**Task to carry out:** Give the entries again, precisely as they were written.

[Source texts of formatted documents]
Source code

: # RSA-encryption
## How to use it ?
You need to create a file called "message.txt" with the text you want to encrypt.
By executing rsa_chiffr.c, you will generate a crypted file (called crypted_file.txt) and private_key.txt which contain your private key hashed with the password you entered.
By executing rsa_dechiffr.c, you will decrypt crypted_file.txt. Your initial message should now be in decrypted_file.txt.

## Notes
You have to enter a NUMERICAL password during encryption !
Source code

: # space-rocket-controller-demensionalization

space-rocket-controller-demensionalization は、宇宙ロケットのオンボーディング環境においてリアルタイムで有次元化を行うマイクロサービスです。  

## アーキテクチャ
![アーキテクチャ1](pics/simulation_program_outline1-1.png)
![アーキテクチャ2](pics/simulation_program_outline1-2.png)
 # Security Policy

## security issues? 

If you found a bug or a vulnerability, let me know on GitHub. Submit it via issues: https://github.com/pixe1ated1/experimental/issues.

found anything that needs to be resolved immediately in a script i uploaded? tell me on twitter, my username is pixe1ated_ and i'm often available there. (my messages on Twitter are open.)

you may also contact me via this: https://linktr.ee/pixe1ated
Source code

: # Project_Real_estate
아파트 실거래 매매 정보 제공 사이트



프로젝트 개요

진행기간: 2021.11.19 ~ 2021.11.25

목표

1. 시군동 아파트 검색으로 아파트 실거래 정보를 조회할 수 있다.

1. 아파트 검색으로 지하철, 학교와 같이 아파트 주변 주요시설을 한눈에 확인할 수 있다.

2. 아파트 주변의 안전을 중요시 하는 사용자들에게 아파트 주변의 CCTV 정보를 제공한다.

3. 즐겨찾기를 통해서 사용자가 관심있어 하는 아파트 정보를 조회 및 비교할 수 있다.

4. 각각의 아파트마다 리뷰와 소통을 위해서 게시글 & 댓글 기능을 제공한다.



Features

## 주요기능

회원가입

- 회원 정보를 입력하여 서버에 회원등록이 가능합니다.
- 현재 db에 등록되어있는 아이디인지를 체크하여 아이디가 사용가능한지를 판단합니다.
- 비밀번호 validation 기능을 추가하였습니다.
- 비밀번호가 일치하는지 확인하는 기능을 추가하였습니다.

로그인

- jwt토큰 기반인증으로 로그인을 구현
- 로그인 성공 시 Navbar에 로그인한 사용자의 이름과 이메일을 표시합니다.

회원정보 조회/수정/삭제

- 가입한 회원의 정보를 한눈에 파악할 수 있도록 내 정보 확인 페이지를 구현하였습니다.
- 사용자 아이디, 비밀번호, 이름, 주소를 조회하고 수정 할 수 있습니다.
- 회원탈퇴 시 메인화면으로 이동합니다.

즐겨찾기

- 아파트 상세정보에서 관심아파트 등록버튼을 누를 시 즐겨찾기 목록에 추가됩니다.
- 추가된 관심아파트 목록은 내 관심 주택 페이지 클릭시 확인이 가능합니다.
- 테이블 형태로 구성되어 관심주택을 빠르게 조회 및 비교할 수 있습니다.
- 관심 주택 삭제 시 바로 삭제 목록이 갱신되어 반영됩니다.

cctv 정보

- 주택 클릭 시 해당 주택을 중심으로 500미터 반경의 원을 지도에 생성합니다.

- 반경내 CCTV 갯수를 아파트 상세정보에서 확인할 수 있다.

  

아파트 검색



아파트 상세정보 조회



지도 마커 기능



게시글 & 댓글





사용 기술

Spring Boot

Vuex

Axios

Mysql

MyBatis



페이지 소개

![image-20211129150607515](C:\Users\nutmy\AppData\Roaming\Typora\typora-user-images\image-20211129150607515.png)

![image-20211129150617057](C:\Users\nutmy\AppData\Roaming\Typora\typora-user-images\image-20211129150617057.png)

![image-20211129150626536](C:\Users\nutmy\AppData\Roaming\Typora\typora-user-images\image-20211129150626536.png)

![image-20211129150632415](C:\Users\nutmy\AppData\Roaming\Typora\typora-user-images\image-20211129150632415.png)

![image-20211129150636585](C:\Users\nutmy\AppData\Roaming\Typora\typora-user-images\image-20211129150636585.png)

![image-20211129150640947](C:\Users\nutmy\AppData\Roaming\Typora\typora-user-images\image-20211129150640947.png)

**Result:**
Source code

: # RSA-encryption
## How to use it ?
You need to create a file called "message.txt" with the text you want to encrypt.
By executing rsa_chiffr.c, you will generate a crypted file (called crypted_file.txt) and private_key.txt which contain your private key hashed with the password you entered.
By executing rsa_dechiffr.c, you will decrypt crypted_file.txt. Your initial message should now be in decrypted_file.txt.

## Notes
You have to enter a NUMERICAL password during encryption !
Source code

: # space-rocket-controller-demensionalization

space-rocket-controller-demensionalization は、宇宙ロケットのオンボーディング環境においてリアルタイムで有次元化を行うマイクロサービスです。  

## アーキテクチャ
![アーキテクチャ1](pics/simulation_program_outline1-1.png)
![アーキテクチャ2](pics/simulation_program_outline1-2.png)
 # Security Policy

## security issues? 

If you found a bug or a vulnerability, let me know on GitHub. Submit it via issues: https://github.com/pixe1ated1/experimental/issues.

found anything that needs to be resolved immediately in a script i uploaded? tell me on twitter, my username is pixe1ated_ and i'm often available there. (my messages on Twitter are open.)

you may also contact me via this: https://linktr.ee/pixe1ated
Source code

: # Project_Real_estate
아파트 실거래 매매 정보 제공 사이트



프로젝트 개요

진행기간: 2021.11.19 ~ 2021.11.25

목표

1. 시군동 아파트 검색으로 아파트 실거래 정보를 조회할 수 있다.

1. 아파트 검색으로 지하철, 학교와 같이 아파트 주변 주요시설을 한눈에 확인할 수 있다.

2. 아파트 주변의 안전을 중요시 하는 사용자들에게 아파트 주변의 CCTV 정보를 제공한다.

3. 즐겨찾기를 통해서 사용자가 관심있어 하는 아파트 정보를 조회 및 비교할 수 있다.

4. 각각의 아파트마다 리뷰와 소통을 위해서 게시글 & 댓글 기능을 제공한다.



Features

## 주요기능

회원가입

- 회원 정보를 입력하여 서버에 회원등록이 가능합니다.
- 현재 db에 등록되어있는 아이디인지를 체크하여 아이디가 사용가능한지를 판단합니다.
- 비밀번호 validation 기능을 추가하였습니다.
- 비밀번호가 일치하는지 확인하는 기능을 추가하였습니다.

로그인

- jwt토큰 기반인증으로 로그인을 구현
- 로그인 성공 시 Navbar에 로그인한 사용자의 이름과 이메일을 표시합니다.

회원정보 조회/수정/삭제

- 가입한 회원의 정보를 한눈에 파악할 수 있도록 내 정보 확인 페이지를 구현하였습니다.
- 사용자 아이디, 비밀번호, 이름, 주소를 조회하고 수정 할 수 있습니다.
- 회원탈퇴 시 메인화면으로 이동합니다.

즐겨찾기

- 아파트 상세정보에서 관심아파트 등록버튼을 누를 시 즐겨찾기 목록에 추가됩니다.
- 추가된 관심아파트 목록은 내 관심 주택 페이지 클릭시 확인이 가능합니다.
- 테이블 형태로 구성되어 관심주택을 빠르게 조회 및 비교할 수 있습니다.
- 관심 주택 삭제 시 바로 삭제 목록이 갱신되어 반영됩니다.

cctv 정보

- 주택 클릭 시 해당 주택을 중심으로 500미터 반경의 원을 지도에 생성합니다.

- 반경내 CCTV 갯수를 아파트 상세정보에서 확인할 수 있다.

  

아파트 검색



아파트 상세정보 조회



지도 마커 기능



게시글 & 댓글





사용 기술

Spring Boot

Vuex

Axios

Mysql

MyBatis



페이지 소개

![image-20211129150607515](C:\Users\nutmy\AppData\Roaming\Typora\typora-user-images\image-20211129150607515.png)

![image-20211129150617057](C:\Users\nutmy\AppData\Roaming\Typora\typora-user-images\image-20211129150617057.png)

![image-20211129150626536](C:\Users\nutmy\AppData\Roaming\Typora\typora-user-images\image-20211129150626536.png)

![image-20211129150632415](C:\Users\nutmy\AppData\Roaming\Typora\typora-user-images\image-20211129150632415.png)

![image-20211129150636585](C:\Users\nutmy\AppData\Roaming\Typora\typora-user-images\image-20211129150636585.png)

![image-20211129150640947](C:\Users\nutmy\AppData\Roaming\Typora\typora-user-images\image-20211129150640947.png)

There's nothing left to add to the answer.